Patients who suffer VTE despite reversible provoking factors such as trauma have a long-term risk of recurrence greater than 20% [9]. They are prone to the development of short and long-term complications such as post-thrombotic syndrome (PTS) which can affect functional capacity and quality of life. Alongside recurrence, the anatomic extent of the DVT is a significant factor [9], with one study stating that proximal (acute iliofemoral) DVT was the strongest independent risk factor for developing PTS, with a twofold increase in likelihood [10]. Male sex and elevated BMI are also factors which increase risk [10].

PTS is a complex syndrome involving pain, swelling, oedema and skin induration, which has been reported to significantly impact physical and mental health. It is estimated that the economic burden in the United States is US$200 million annually [11]. Evidence from a 2016 Cochrane review of thrombolysis for DVTs suggests that fewer patients develop PTS when treated with thrombolysis. Seventeen randomised controlled trials (RCTs) with 1,103 participants were included in the analysis, and 9 of these specifically included patients who had proximal DVT, with or without concomitant calf thrombosis. The majority excluded patients who had undergone surgery in a defined time period (i.e. 3–14 days) or were considered post-traumatic. The conclusion is that thrombolysis increases the patency of veins and reduces the incidence of PTS following proximal DVT by one-third. Evidence suggests that systemic administration and catheter-directed thrombolysis have a similar efficacy [12].
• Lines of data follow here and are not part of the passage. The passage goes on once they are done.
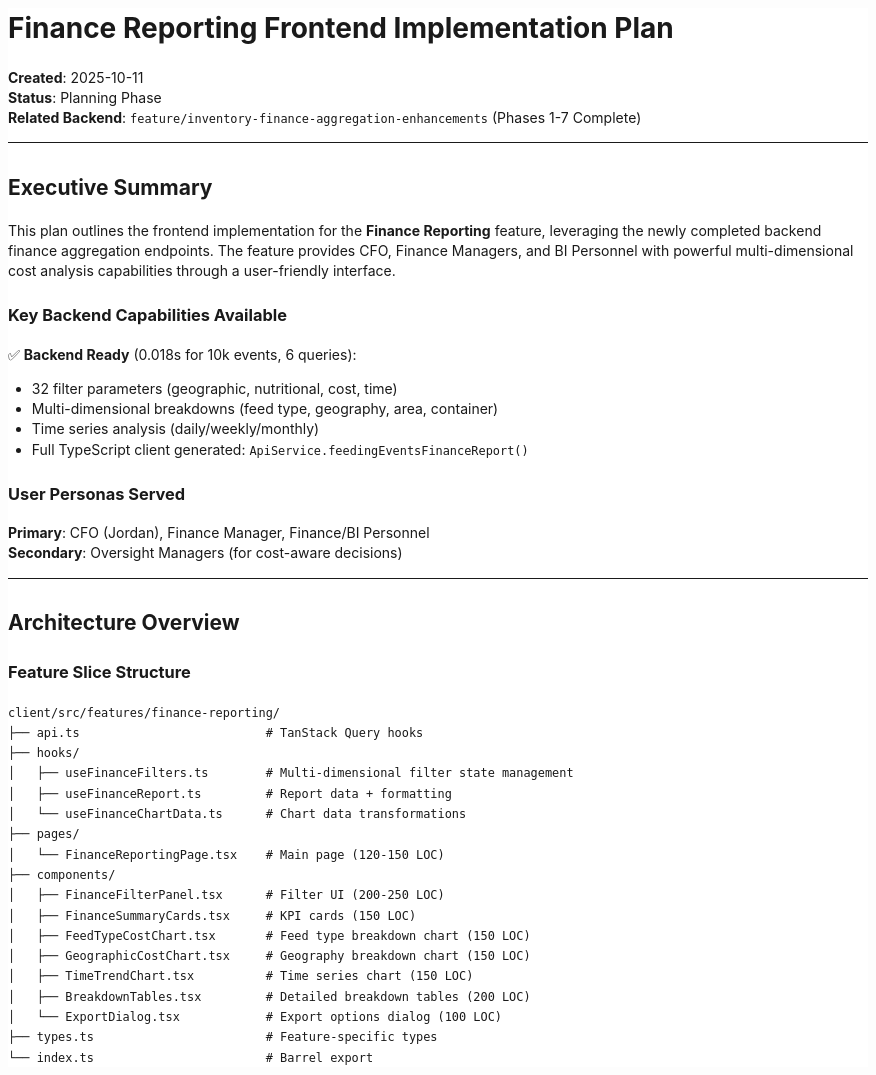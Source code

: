 # Finance Reporting Frontend Implementation Plan

**Created**: 2025-10-11  
**Status**: Planning Phase  
**Related Backend**: `feature/inventory-finance-aggregation-enhancements` (Phases 1-7 Complete)

---

## Executive Summary

This plan outlines the frontend implementation for the **Finance Reporting** feature, leveraging the newly completed backend finance aggregation endpoints. The feature provides CFO, Finance Managers, and BI Personnel with powerful multi-dimensional cost analysis capabilities through a user-friendly interface.

### Key Backend Capabilities Available

✅ **Backend Ready** (0.018s for 10k events, 6 queries):
- 32 filter parameters (geographic, nutritional, cost, time)
- Multi-dimensional breakdowns (feed type, geography, area, container)
- Time series analysis (daily/weekly/monthly)
- Full TypeScript client generated: `ApiService.feedingEventsFinanceReport()`

### User Personas Served

**Primary**: CFO (Jordan), Finance Manager, Finance/BI Personnel  
**Secondary**: Oversight Managers (for cost-aware decisions)

---

## Architecture Overview

### Feature Slice Structure

```
client/src/features/finance-reporting/
├── api.ts                          # TanStack Query hooks
├── hooks/
│   ├── useFinanceFilters.ts        # Multi-dimensional filter state management
│   ├── useFinanceReport.ts         # Report data + formatting
│   └── useFinanceChartData.ts      # Chart data transformations
├── pages/
│   └── FinanceReportingPage.tsx    # Main page (120-150 LOC)
├── components/
│   ├── FinanceFilterPanel.tsx      # Filter UI (200-250 LOC)
│   ├── FinanceSummaryCards.tsx     # KPI cards (150 LOC)
│   ├── FeedTypeCostChart.tsx       # Feed type breakdown chart (150 LOC)
│   ├── GeographicCostChart.tsx     # Geography breakdown chart (150 LOC)
│   ├── TimeTrendChart.tsx          # Time series chart (150 LOC)
│   ├── BreakdownTables.tsx         # Detailed breakdown tables (200 LOC)
│   └── ExportDialog.tsx            # Export options dialog (100 LOC)
├── types.ts                        # Feature-specific types
└── index.ts                        # Barrel export
```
Risks of Thrombolysis in Trauma

The use of thrombolysis is associated with bleeding complications, stroke or intracerebral haemorrhage. The Cochrane review states that strict eligibility criteria appear to improve safety and may be necessary to reduce the risk of bleeding complications, which may limit the applicability of this treatment [12]. NICE guidelines state that catheter-directed thrombolytic therapy should be considered only in patients who have a low risk of bleeding and a life expectancy of more than a year [6]. Most trauma patients are likely to be at increased risk for bleeding depending on their mechanism of injury. It is generally recognised that major abdominal surgery within the preceding 48 hours or gastrointestinal (GI) or genitourinary (GU) bleeding within 14 days are relative contraindications to thrombolysis so any trauma requiring an operative intervention may not be appropriate in the early phase of treatment; the presence of a recent intracranial haemorrhage is an absolute contraindication [2]. However, the risk of bleeding in patients with non-haemorrhagic trauma who are being managed conservatively is more difficult to quantify. The therapeutic window of safety is narrow when using thrombolytic agents, as such careful patient selection is of utmost importance. Risk versus benefit should be considered on an individual case basis. Complications are not uncommon, with one study reporting an incidence of 21% [2].

CONCLUSION

Multiple dynamics in trauma patients make treatment decisions complex. VTE in trauma remains a significant risk and some of the longer term morbidity might be reduced with timely thrombolysis in symptomatic patients with a low risk of bleeding. It is the opinion of the authors that the technique should be reserved for specific cases after thorough investigation and consideration of the risk/benefit ratio and performed in line with a departmental protocol to reduce any undue risk to the patient.